DATA RECORDS:
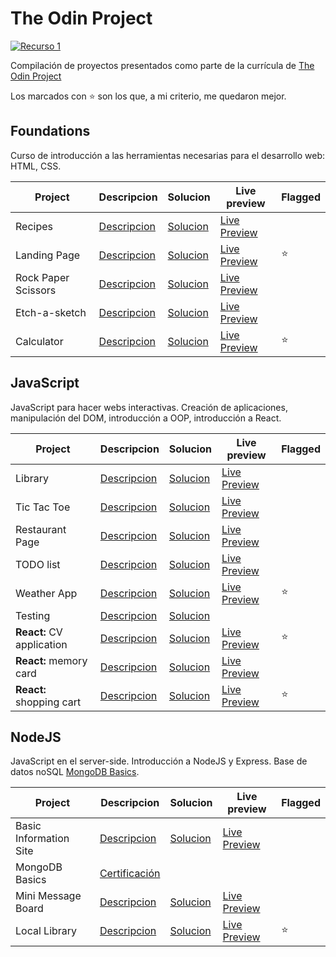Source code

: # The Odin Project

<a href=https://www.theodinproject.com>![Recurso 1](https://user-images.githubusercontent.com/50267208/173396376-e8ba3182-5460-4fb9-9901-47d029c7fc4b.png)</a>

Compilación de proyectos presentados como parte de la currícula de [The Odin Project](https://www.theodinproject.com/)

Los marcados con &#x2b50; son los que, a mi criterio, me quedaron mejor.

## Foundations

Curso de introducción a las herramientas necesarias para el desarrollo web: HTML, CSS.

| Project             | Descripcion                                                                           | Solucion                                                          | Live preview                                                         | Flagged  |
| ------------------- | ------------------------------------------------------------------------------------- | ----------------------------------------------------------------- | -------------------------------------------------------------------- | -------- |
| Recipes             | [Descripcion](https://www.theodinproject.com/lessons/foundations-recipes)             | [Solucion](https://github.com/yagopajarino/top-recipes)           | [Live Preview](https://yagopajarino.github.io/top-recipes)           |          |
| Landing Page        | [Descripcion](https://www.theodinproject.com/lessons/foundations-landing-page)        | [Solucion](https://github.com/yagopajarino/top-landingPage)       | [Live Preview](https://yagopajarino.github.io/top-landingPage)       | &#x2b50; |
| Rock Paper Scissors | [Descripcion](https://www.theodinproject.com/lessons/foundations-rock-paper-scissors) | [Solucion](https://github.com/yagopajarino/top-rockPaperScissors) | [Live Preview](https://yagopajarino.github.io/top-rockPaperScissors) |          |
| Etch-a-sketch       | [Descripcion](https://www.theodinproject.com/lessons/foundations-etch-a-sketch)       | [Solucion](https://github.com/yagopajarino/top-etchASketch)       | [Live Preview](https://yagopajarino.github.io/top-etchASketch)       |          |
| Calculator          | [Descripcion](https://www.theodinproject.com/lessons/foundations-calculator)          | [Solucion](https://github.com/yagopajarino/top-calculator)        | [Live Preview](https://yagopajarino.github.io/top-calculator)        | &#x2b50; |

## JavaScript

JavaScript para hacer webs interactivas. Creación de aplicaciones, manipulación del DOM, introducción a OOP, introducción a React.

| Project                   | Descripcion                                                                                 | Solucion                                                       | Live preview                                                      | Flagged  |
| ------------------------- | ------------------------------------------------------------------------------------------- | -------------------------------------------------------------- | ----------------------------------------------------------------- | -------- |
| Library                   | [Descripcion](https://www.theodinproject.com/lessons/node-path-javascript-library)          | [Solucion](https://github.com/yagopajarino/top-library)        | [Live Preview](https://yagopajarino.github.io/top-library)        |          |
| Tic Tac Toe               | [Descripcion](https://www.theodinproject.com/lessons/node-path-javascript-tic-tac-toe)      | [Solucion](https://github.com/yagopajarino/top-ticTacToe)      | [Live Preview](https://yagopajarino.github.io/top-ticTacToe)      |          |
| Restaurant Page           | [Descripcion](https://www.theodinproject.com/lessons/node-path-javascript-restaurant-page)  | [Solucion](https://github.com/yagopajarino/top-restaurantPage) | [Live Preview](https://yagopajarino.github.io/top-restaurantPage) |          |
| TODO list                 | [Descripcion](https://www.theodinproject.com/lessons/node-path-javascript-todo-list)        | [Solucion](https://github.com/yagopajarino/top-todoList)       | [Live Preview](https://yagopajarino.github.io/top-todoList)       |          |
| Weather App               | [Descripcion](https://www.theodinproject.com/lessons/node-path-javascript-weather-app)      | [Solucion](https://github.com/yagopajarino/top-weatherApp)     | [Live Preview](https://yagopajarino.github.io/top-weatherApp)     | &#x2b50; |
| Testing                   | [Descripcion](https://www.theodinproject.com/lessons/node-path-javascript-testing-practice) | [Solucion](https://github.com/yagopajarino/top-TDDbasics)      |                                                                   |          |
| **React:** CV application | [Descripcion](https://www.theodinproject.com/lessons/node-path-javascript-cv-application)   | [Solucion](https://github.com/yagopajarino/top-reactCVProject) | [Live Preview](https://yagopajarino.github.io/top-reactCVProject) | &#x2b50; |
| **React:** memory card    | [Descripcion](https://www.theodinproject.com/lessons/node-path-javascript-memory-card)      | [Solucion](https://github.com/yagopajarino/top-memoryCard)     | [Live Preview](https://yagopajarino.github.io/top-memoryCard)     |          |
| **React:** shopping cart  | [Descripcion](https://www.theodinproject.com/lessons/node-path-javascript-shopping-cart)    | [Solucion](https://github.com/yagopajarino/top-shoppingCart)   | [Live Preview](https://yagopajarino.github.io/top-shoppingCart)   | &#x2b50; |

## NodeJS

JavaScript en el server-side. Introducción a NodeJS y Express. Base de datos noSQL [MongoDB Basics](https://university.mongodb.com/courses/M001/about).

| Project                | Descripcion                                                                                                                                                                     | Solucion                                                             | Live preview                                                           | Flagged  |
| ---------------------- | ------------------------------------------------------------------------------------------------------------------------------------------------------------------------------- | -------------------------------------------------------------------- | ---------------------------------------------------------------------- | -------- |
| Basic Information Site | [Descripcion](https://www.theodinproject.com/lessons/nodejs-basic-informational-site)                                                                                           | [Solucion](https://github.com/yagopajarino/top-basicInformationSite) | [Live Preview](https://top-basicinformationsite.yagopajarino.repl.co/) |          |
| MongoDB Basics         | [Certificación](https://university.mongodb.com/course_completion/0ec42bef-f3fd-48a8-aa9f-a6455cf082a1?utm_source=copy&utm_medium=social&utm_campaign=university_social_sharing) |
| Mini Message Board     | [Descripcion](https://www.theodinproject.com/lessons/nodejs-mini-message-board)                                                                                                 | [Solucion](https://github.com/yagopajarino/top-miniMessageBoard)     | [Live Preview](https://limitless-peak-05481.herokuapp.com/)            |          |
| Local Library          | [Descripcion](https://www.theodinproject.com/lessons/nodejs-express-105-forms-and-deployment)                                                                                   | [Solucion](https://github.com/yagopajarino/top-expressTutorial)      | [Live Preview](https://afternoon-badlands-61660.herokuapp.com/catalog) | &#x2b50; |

TASK ITEM: Output the data exactly as it appears. The pictures do not belong in it.

TASK RESULT:
Source code

: # The Odin Project

<a href=https://www.theodinproject.com>![Recurso 1](https://user-images.githubusercontent.com/50267208/173396376-e8ba3182-5460-4fb9-9901-47d029c7fc4b.png)</a>

Compilación de proyectos presentados como parte de la currícula de [The Odin Project](https://www.theodinproject.com/)

Los marcados con &#x2b50; son los que, a mi criterio, me quedaron mejor.

## Foundations

Curso de introducción a las herramientas necesarias para el desarrollo web: HTML, CSS.

| Project             | Descripcion                                                                           | Solucion                                                          | Live preview                                                         | Flagged  |
| ------------------- | ------------------------------------------------------------------------------------- | ----------------------------------------------------------------- | -------------------------------------------------------------------- | -------- |
| Recipes             | [Descripcion](https://www.theodinproject.com/lessons/foundations-recipes)             | [Solucion](https://github.com/yagopajarino/top-recipes)           | [Live Preview](https://yagopajarino.github.io/top-recipes)           |          |
| Landing Page        | [Descripcion](https://www.theodinproject.com/lessons/foundations-landing-page)        | [Solucion](https://github.com/yagopajarino/top-landingPage)       | [Live Preview](https://yagopajarino.github.io/top-landingPage)       | &#x2b50; |
| Rock Paper Scissors | [Descripcion](https://www.theodinproject.com/lessons/foundations-rock-paper-scissors) | [Solucion](https://github.com/yagopajarino/top-rockPaperScissors) | [Live Preview](https://yagopajarino.github.io/top-rockPaperScissors) |          |
| Etch-a-sketch       | [Descripcion](https://www.theodinproject.com/lessons/foundations-etch-a-sketch)       | [Solucion](https://github.com/yagopajarino/top-etchASketch)       | [Live Preview](https://yagopajarino.github.io/top-etchASketch)       |          |
| Calculator          | [Descripcion](https://www.theodinproject.com/lessons/foundations-calculator)          | [Solucion](https://github.com/yagopajarino/top-calculator)        | [Live Preview](https://yagopajarino.github.io/top-calculator)        | &#x2b50; |

## JavaScript

JavaScript para hacer webs interactivas. Creación de aplicaciones, manipulación del DOM, introducción a OOP, introducción a React.

| Project                   | Descripcion                                                                                 | Solucion                                                       | Live preview                                                      | Flagged  |
| ------------------------- | ------------------------------------------------------------------------------------------- | -------------------------------------------------------------- | ----------------------------------------------------------------- | -------- |
| Library                   | [Descripcion](https://www.theodinproject.com/lessons/node-path-javascript-library)          | [Solucion](https://github.com/yagopajarino/top-library)        | [Live Preview](https://yagopajarino.github.io/top-library)        |          |
| Tic Tac Toe               | [Descripcion](https://www.theodinproject.com/lessons/node-path-javascript-tic-tac-toe)      | [Solucion](https://github.com/yagopajarino/top-ticTacToe)      | [Live Preview](https://yagopajarino.github.io/top-ticTacToe)      |          |
| Restaurant Page           | [Descripcion](https://www.theodinproject.com/lessons/node-path-javascript-restaurant-page)  | [Solucion](https://github.com/yagopajarino/top-restaurantPage) | [Live Preview](https://yagopajarino.github.io/top-restaurantPage) |          |
| TODO list                 | [Descripcion](https://www.theodinproject.com/lessons/node-path-javascript-todo-list)        | [Solucion](https://github.com/yagopajarino/top-todoList)       | [Live Preview](https://yagopajarino.github.io/top-todoList)       |          |
| Weather App               | [Descripcion](https://www.theodinproject.com/lessons/node-path-javascript-weather-app)      | [Solucion](https://github.com/yagopajarino/top-weatherApp)     | [Live Preview](https://yagopajarino.github.io/top-weatherApp)     | &#x2b50; |
| Testing                   | [Descripcion](https://www.theodinproject.com/lessons/node-path-javascript-testing-practice) | [Solucion](https://github.com/yagopajarino/top-TDDbasics)      |                                                                   |          |
| **React:** CV application | [Descripcion](https://www.theodinproject.com/lessons/node-path-javascript-cv-application)   | [Solucion](https://github.com/yagopajarino/top-reactCVProject) | [Live Preview](https://yagopajarino.github.io/top-reactCVProject) | &#x2b50; |
| **React:** memory card    | [Descripcion](https://www.theodinproject.com/lessons/node-path-javascript-memory-card)      | [Solucion](https://github.com/yagopajarino/top-memoryCard)     | [Live Preview](https://yagopajarino.github.io/top-memoryCard)     |          |
| **React:** shopping cart  | [Descripcion](https://www.theodinproject.com/lessons/node-path-javascript-shopping-cart)    | [Solucion](https://github.com/yagopajarino/top-shoppingCart)   | [Live Preview](https://yagopajarino.github.io/top-shoppingCart)   | &#x2b50; |

## NodeJS

JavaScript en el server-side. Introducción a NodeJS y Express. Base de datos noSQL [MongoDB Basics](https://university.mongodb.com/courses/M001/about).

| Project                | Descripcion                                                                                                                                                                     | Solucion                                                             | Live preview                                                           | Flagged  |
| ---------------------- | ------------------------------------------------------------------------------------------------------------------------------------------------------------------------------- | -------------------------------------------------------------------- | ---------------------------------------------------------------------- | -------- |
| Basic Information Site | [Descripcion](https://www.theodinproject.com/lessons/nodejs-basic-informational-site)                                                                                           | [Solucion](https://github.com/yagopajarino/top-basicInformationSite) | [Live Preview](https://top-basicinformationsite.yagopajarino.repl.co/) |          |
| MongoDB Basics         | [Certificación](https://university.mongodb.com/course_completion/0ec42bef-f3fd-48a8-aa9f-a6455cf082a1?utm_source=copy&utm_medium=social&utm_campaign=university_social_sharing) |
| Mini Message Board     | [Descripcion](https://www.theodinproject.com/lessons/nodejs-mini-message-board)                                                                                                 | [Solucion](https://github.com/yagopajarino/top-miniMessageBoard)     | [Live Preview](https://limitless-peak-05481.herokuapp.com/)            |          |
| Local Library          | [Descripcion](https://www.theodinproject.com/lessons/nodejs-express-105-forms-and-deployment)                                                                                   | [Solucion](https://github.com/yagopajarino/top-expressTutorial)      | [Live Preview](https://afternoon-badlands-61660.herokuapp.com/catalog) | &#x2b50; |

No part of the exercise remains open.